Wie berichtet, sind die neuen Kollektivverträge ein wesentlicher Bestandteil des 'Arbeitsprogramm 2012' von dessen Implementierung die Konzernmutter Lufthansa dringend erforderliche Investitionen aus der Konzernkasse abhängig macht, u.a in den Umbau der Mittelstreckenflotte.

Für den Fall einer einseitigen Kündigung der KV's haben Arbeitnehmervertreter und Gewerkschaften bereits im Vorfeld Arbeitsmaßnahmen angekündigt. Dagegen sei für die Lufthansa entscheidend, ob es für die AUA eine wirtschaftliche Basis für ihre Zukunft gibt. Die zeitgemäße und wettbewerbsfähige Anpassung der Personalverträge sei dazu unerlässlich.

Die Gangart in der Causa wird auf beiden Seiten zusehends härter. Auf die einseitige Kündigung reagierte der Gewerkschaftsprecher Rudolf Kaske (vida) via APA/OTS mit einem offenen Brief an AUA-Vorstand Peter Malanik, in dem er  u.a. beklagt, dass die gut 180 Änderungen im KV-Vertrag in der vorgegebenen Zeit bis zur nächsten Aufsichtsratsitzung am 29.Februar unmöglich abgearbeitet werden können. Der Abbruch der Verhandlungen wird auch damit begründet, dass der betriebsseitige Verhandler für die Pilotengewerkschaft VIDA Wolfgang Hable von der AUA zu dem vereinbarten Besprechungstermin statt der gewünschten Freistellung kurz zuvor per SMS zum Dienst abgerufen worden sein soll.

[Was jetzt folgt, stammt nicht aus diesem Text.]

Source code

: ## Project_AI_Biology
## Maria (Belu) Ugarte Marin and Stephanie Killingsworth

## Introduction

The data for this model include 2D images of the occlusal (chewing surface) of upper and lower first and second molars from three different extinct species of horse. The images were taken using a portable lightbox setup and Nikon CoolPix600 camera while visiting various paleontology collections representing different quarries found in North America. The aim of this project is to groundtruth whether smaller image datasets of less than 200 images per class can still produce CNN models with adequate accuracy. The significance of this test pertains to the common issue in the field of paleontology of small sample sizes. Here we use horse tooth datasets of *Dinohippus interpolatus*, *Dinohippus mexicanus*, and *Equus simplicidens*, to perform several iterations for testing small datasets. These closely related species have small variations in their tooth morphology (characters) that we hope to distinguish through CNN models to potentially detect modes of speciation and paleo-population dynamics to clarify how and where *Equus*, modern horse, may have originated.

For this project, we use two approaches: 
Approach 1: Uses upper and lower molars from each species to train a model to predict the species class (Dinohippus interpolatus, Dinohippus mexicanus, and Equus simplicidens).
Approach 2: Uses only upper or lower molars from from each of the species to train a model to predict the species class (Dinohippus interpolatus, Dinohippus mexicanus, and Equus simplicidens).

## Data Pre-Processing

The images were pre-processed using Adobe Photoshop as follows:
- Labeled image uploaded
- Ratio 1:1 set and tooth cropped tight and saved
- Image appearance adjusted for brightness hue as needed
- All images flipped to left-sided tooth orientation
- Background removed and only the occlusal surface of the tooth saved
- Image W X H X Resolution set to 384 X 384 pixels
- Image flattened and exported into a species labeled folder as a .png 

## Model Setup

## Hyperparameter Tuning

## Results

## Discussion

Beide Seiten werfen sich inzwischen gegenseitig taktische 'Spielchen' vor, die der Ernsthaftigkeit der Angelegenheit nicht angemessen seien. Die Gewerkschaft hat sich bis heute Donnerstag Bedenkzeit erbeten. Von der Aufkündigng des Bord-KV sind ca. 2.300 Mitarbeiter betroffen.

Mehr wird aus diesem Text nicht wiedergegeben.